Doctor of Philosophy (PhD)

Abstract

The potential environmental impacts of arsenic (As) and antimony (Sb) contaminated sediments were studied with emphasis placed on short- and long-term leaching and sediment conditions that affect mobilization. Under anaerobic conditions, arsenate {As(V)} was reduced to arsenite {As(III)} in a wide range of sediments. In anaerobic Texas City sediment slurries, 70% of added As(V) was recovered as water soluble As(III) following three weeks of incubation. Formation of organic As following addition of As(V) to anaerobic sediments was also demonstrated. Short-term leaching was conducted with anaerobically incubated unamended and As amended sediments using either distilled or saline water. In both amended and unamended sediment, As(III) was the predominant species released. Releases of As(III) were greatest when sediments were low in iron and high in interstitial water and exchangeable phase As(III). Releases of As(V), As(III), and organic As from sediments were found to be relatively insensitive to the salinity of the mixing water. Aerobic leaching experiments of six months duration were conducted to determine what As species would be released, the duration of the releases, and the sediment factors affecting releases. Arsenic releases usually persisted throughout the leaching period; releases were higher from amended compared to unamended sediments. Generally, As(III) release predominated initially, followed by As(V) and organic As releases in the first three months. The final three months of leaching were characterized by predominant release of As(V). Conversely, leaching of Black Rock sediments under anaerobic conditions for three months resulted in almost exclusive release of As(III).

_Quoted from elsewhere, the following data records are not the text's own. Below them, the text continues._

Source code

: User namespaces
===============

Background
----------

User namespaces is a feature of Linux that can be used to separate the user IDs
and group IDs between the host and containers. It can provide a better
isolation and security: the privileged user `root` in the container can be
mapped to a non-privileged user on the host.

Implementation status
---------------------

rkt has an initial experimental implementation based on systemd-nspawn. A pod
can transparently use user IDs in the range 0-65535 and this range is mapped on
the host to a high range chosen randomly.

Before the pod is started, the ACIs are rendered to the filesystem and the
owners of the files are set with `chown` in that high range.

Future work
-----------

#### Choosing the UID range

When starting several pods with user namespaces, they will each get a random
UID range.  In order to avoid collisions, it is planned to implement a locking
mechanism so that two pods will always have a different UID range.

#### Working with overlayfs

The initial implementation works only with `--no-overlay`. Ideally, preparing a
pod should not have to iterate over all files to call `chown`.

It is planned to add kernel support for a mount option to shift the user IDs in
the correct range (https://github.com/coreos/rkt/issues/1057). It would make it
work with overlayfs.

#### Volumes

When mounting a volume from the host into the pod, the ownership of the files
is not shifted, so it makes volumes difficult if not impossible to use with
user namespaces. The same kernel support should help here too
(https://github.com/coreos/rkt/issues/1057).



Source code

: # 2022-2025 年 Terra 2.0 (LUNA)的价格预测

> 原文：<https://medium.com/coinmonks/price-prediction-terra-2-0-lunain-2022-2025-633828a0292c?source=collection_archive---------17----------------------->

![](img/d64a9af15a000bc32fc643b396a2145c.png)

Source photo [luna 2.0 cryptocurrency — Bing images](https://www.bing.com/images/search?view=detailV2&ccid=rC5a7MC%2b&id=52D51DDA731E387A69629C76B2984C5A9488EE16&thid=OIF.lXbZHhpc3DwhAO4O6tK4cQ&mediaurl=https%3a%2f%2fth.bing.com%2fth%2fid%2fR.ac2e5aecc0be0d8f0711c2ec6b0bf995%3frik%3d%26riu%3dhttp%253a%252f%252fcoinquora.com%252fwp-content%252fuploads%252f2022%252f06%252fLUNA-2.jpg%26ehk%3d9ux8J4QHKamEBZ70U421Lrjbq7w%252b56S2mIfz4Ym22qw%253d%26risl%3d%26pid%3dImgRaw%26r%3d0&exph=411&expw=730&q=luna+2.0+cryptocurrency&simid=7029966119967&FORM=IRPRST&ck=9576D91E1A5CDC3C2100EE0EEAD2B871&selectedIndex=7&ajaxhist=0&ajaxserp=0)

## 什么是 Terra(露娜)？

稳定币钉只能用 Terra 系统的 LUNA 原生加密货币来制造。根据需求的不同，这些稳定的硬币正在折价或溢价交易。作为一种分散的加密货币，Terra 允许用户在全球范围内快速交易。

These results indicate that soluble As releases from sediments are undesirable during the first months of aerobic leaching or at any time during anaerobic conditions because of the high toxicity of As(III). Arsenic releases following six months of leaching were related to sediment iron content and to sediment calcium carbonate (CaCO(,3)) equivalent concentration. Short-term releases of antimony (Sb) from freshwater sediments were enhanced by leaching with saline water. Many sediments amended with Sb also released volatile Sb compounds. In many other ways, Sb behavior in amended and unamended sediment paralleled As behavior, especially short- and long-term releases and sediment properties affecting releases.